14 Kasım 2014 Cuma

Kobani Miladı ve AKP’nin Barış Denklemi


Mahmut Balpetek
Kobani Kürt halkının tarihinde bir kırılma noktası oldu. Daha bugünden başlayarak Kürt sorunu ele alındığında Kobani öncesi ve sonrası diye bir kategorize etme hali zorunlu olmuştur.
kobani-mudahalesi-haberi
Kobani öncesi Kürt sorunu bölgesel boyutu olan bir konuydu. Kürt sorununun iç politika kadar dış politikanın da ilgi alanına girdiğini anlamak istemeyen iktidarın, Kobani ile birlikte topluma hissettirmese de, net biçimde anladığı görülmektedir.


Kobani öncesi Kürt halkının mücadelesi dünyada sınırlı bir şekilde biliniyorken Kobani direnişi ile birlikte küresel ilgiye mahzar oldu ve dünyanın bildiği bir yerleşke oldu.
Kobani öncesi, Kürt partileri arasında yaşanmakta olan sorunlar, Kobani sonrası, aşılma evresine girdi ve işgal karşısında birlikte davranma iradesi açığa çıktı.
Kobani öncesi, AKP ve KDP arasında kurulan ittifak, Kobani ile birlikte sönümlenme evresine girdi.
Kobani öncesi bölgede çok az da olsa inisiyatif sahibi olan AKP, Kobani ile birlikte bu inisiyatifi kaybederek sadece bölgede değil dünyada yalnızlaşma evresine girerek izole oldu.
Kobani öncesi, çözüm sürecinin sonuna gelmeye yakın olduğunu iddia eden AKP, “Kobani sonrası çözüme mecbur değiliz” görüşüne evrildi. Başka bir ifadeyle, girilmeyen süreçten çıkma durumu hasıl oldu.
Kobani öncesi, bölge halklarının karşılıklı düşmanlıkları, Kobani ile birlikte cılız da olsa mazlum halkların dayanışmasına dönüştü.
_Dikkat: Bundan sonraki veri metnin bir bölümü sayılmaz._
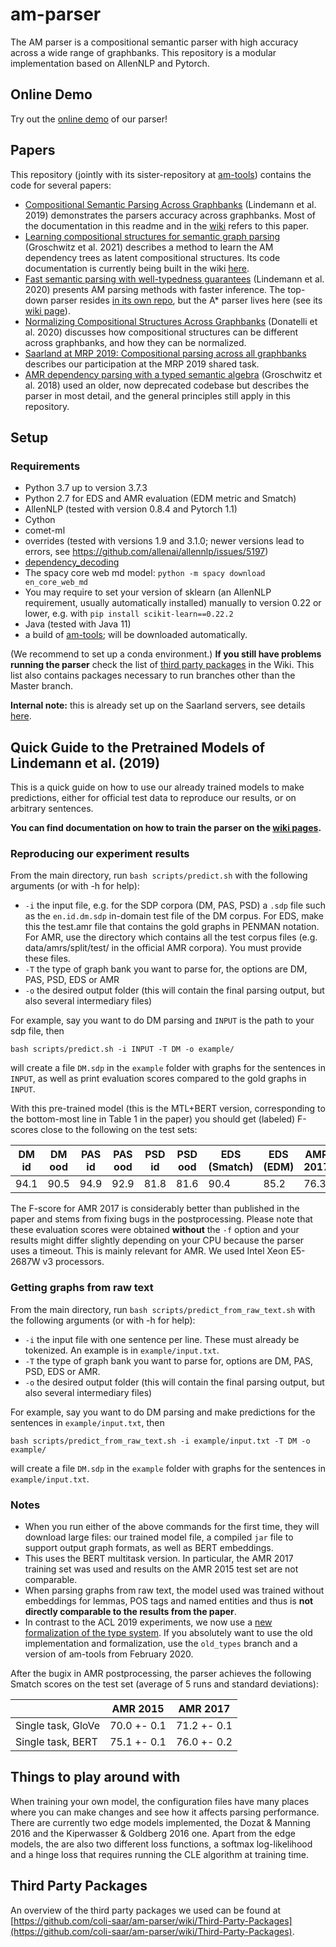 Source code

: # am-parser
The AM parser is a compositional semantic parser with high accuracy across a wide range of graphbanks. This repository is a modular implementation based on AllenNLP and Pytorch.

## Online Demo
Try out the [online demo](http://amparser.coli.uni-saarland.de:8080/) of our parser!

## Papers
This repository (jointly with its sister-repository at [am-tools](github.com/coli-saar/am-tools)) contains the code for several papers:

- [Compositional Semantic Parsing Across Graphbanks](https://www.aclweb.org/anthology/P19-1450) (Lindemann et al. 2019) demonstrates the parsers accuracy across graphbanks. Most of the documentation in this readme and in the [wiki](https://github.com/coli-saar/am-parser/wiki) refers to this paper.
- [Learning compositional structures for semantic graph parsing](https://aclanthology.org/2021.spnlp-1.3/) (Groschwitz et al. 2021) describes a method to learn the AM dependency trees as latent compositional structures. Its code documentation is currently being built in the wiki [here](https://github.com/coli-saar/am-parser/wiki/Learning-compositional-structures).
- [Fast semantic parsing with well-typedness guarantees](https://aclanthology.org/2020.emnlp-main.323/) (Lindemann et al. 2020) presents AM parsing methods with faster inference. The top-down parser resides [in its own repo](https://github.com/coli-saar/am-transition-parser), but the A* parser lives here (see its [wiki page](https://github.com/coli-saar/am-parser/wiki/A*-Parser)).
- [Normalizing Compositional Structures Across Graphbanks](https://aclanthology.org/2020.coling-main.267/) (Donatelli et al. 2020) discusses how compositional structures can be different across graphbanks, and how they can be normalized.
- [Saarland at MRP 2019: Compositional parsing across all graphbanks](https://aclanthology.org/K19-2006/) describes our participation at the MRP 2019 shared task.
- [AMR dependency parsing with a typed semantic algebra](https://aclanthology.org/P18-1170/) (Groschwitz et al. 2018) used an older, now deprecated codebase but describes the parser in most detail, and the general principles still apply in this repository.

## Setup

### Requirements
- Python 3.7 up to version 3.7.3
- Python 2.7 for EDS and AMR evaluation (EDM metric and Smatch)
- AllenNLP (tested with version 0.8.4 and Pytorch 1.1)
- Cython
- comet-ml
- overrides (tested with versions 1.9 and 3.1.0; newer versions lead to errors, see https://github.com/allenai/allennlp/issues/5197)
- [dependency_decoding](https://github.com/andersjo/dependency_decoding)
- The spacy core web md model: `python -m spacy download en_core_web_md`
- You may require to set your version of sklearn (an AllenNLP requirement, usually automatically installed) manually to version 0.22 or lower, e.g. with `pip install scikit-learn==0.22.2`
- Java (tested with Java 11)
- a build of [am-tools](https://github.com/coli-saar/am-tools); will be downloaded automatically.

(We recommend to set up a conda environment.)
**If you still have problems running the parser** check the list of [third party packages](https://github.com/coli-saar/am-parser/wiki/Third-Party-Packages) in the Wiki. This list also contains packages necessary to run branches other than the Master branch.

__Internal note:__ this is already set up on the Saarland servers, see details [here](https://github.com/coli-saar/am-parser/wiki/Setup-and-file-locations-on-the-Saarland-servers).

## Quick Guide to the Pretrained Models of Lindemann et al. (2019)
This is a quick guide on how to use our already trained models to make predictions, either for official test data to reproduce our results, or on arbitrary sentences.

**You can find documentation on how to train the parser on the [wiki pages](https://github.com/coli-saar/am-parser/wiki).**


### Reproducing our experiment results

From the main directory, run `bash scripts/predict.sh` with the following arguments (or with -h for help):
* `-i` the input file, e.g. for the SDP corpora (DM, PAS, PSD) a `.sdp` file such as the `en.id.dm.sdp` in-domain test file of the DM corpus. For EDS, make this the test.amr file that contains the gold graphs in PENMAN notation. For AMR, use the directory which contains all the test corpus files (e.g. data/amrs/split/test/ in the official AMR corpora). You must provide these files.
* `-T` the type of graph bank you want to parse for, the options are DM, PAS, PSD, EDS or AMR
* `-o` the desired output folder (this will contain the final parsing output, but also several intermediary files)

For example, say you want to do DM parsing and `INPUT` is the path to your sdp file, then
```
bash scripts/predict.sh -i INPUT -T DM -o example/
``` 
will create a file `DM.sdp` in the `example` folder with graphs for the sentences in `INPUT`, as well as print evaluation scores compared to the gold graphs in `INPUT`.

With this pre-trained model (this is the MTL+BERT version, corresponding to the bottom-most line in Table 1 in the paper) you should get (labeled) F-scores close to the following on the test sets:

| DM id | DM ood | PAS id| PAS ood| PSD id | PSD ood | EDS (Smatch) | EDS (EDM) | AMR 2017 |
| --- | --- | --- | --- | --- | --- | --- | --- | --- |
| 94.1 | 90.5 | 94.9 | 92.9 | 81.8 | 81.6 | 90.4  | 85.2 | 76.3 |

The F-score for AMR 2017 is considerably better than published in the paper and stems from fixing bugs in the postprocessing.
Please note that these evaluation scores were obtained __without__ the `-f` option 
and your results might differ slightly depending on your CPU because the parser uses a timeout. This is mainly relevant for AMR. We used Intel Xeon E5-2687W v3 processors.


### Getting graphs from raw text
From the main directory, run `bash scripts/predict_from_raw_text.sh` with the following arguments (or with -h for help):
* `-i` the input file with one sentence per line. These must already be tokenized. An example is in `example/input.txt`.
* `-T` the type of graph bank you want to parse for, options are DM, PAS, PSD, EDS or AMR.
* `-o` the desired output folder (this will contain the final parsing output, but also several intermediary files)

For example, say you want to do DM parsing and make predictions for the sentences in `example/input.txt`, then
```
bash scripts/predict_from_raw_text.sh -i example/input.txt -T DM -o example/
``` 
will create a file `DM.sdp` in the `example` folder with graphs for the sentences in `example/input.txt`.

### Notes

* When you run either of the above commands for the first time, they will download large files: our trained model file, a compiled `jar` file to support output graph formats, as well as BERT embeddings.
* This uses the BERT multitask version. In particular, the AMR 2017 training set was used and results on the AMR 2015 test set are not comparable. 
* When parsing graphs from raw text, the model used was trained without embeddings for lemmas, POS tags and named entities and thus is __not directly comparable to the results from the paper__.
* In contrast to the ACL 2019 experiments, we now use a [new formalization of the type system](http://www.coli.uni-saarland.de/~jonasg/thesis.pdf). 
If you absolutely want to use the old implementation and formalization, use the `old_types` branch and a version of am-tools from February 2020.

After the bugix in AMR postprocessing, the parser achieves the following Smatch scores on the test set (average of 5 runs and standard deviations):

|  | AMR 2015 | AMR 2017 |
| --- | --- | --- |
| Single task, GloVe | 70.0 +- 0.1 | 71.2 +- 0.1 |
| Single task, BERT | 75.1 +- 0.1 | 76.0 +- 0.2 |

## Things to play around with
When training your own model, the configuration files have many places where you can make changes and see how it affects parsing performance.
There are currently two edge models implemented, the Dozat & Manning 2016 and the Kiperwasser & Goldberg 2016 one.
Apart from the edge models, the are also two different loss functions, a softmax log-likelihood and a hinge loss that requires running the CLE algorithm at training time.


## Third Party Packages

An overview of the third party packages we used can be found at [https://github.com/coli-saar/am-parser/wiki/Third-Party-Packages](https://github.com/coli-saar/am-parser/wiki/Third-Party-Packages).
Bu dayanışmanın büyütülmesi, Ortadoğu’nun mazlum halkları için kurtuluşa gidecek yolun başlangıcı olabilir.
Kobani öncesi, Kürtler sömürgesi oldukları devletlerin birbirlerine karşı kullandıkları kart iken, Kobani sonrası bölgede dikkate değer bir güç oldular. Dolayısı ile bölge siyaseti ve güçler denklemindeki yerini aldılar.
Kobani öncesi Kürt sorununun çözümü ötelenebilirken, Kobani sonrası bölgede ertelenemez majör bir sorun olduğu daha sarih görülmüş oldu.
Bu örnekleri çoğaltmak mümkün. Zira ilerleyen günlerde Kobani’nin Kürtler ve Ortadoğu’nun mazlum halkları için niçin milat olduğu daha belirgin görünecektir.
Kobani ve Çatışmazlık Durumu
Çatışmasızlık süreci ile birlikte, Türkiye’de gençlerin ölüm haberleri yok denilecek düzeye geldi. Ancak iktidarın Suriye’de Esad rejimini devirmek ve Kürtlerin statüsünün değişmemesini sağlamak için – her yol mubahtır anlayışı – Türkiye’de çatışmalı günlerin geri dönüşüne davetiye çıkartmaktadır. MİT aracılığı ile giriştiği operasyonların yasa engeline takılmaması için çıkardığı yeni MİT yasası güvenlik paradigmasına geçişin ilk adımı niteliğindeydi.Bu paralelde önce Gezi, ardından Kobani ile dayanışma eylemlerinde kolluk güçlerinin kullandığı orantısız şiddet nedeni ile gençlerin ölüm haberleri yeniden duyulmaya başladı. Kobani olayları nedeni ile önce, kimi yerleşkelerde sokağa çıkma yasağı, ardından kamu düzeninin sağlanması için “güvenlik reform paketi” çıkarma girişimi,tarihin tekerleğini geri çevirme çabasından başka bir anlam ifade etmemektedir.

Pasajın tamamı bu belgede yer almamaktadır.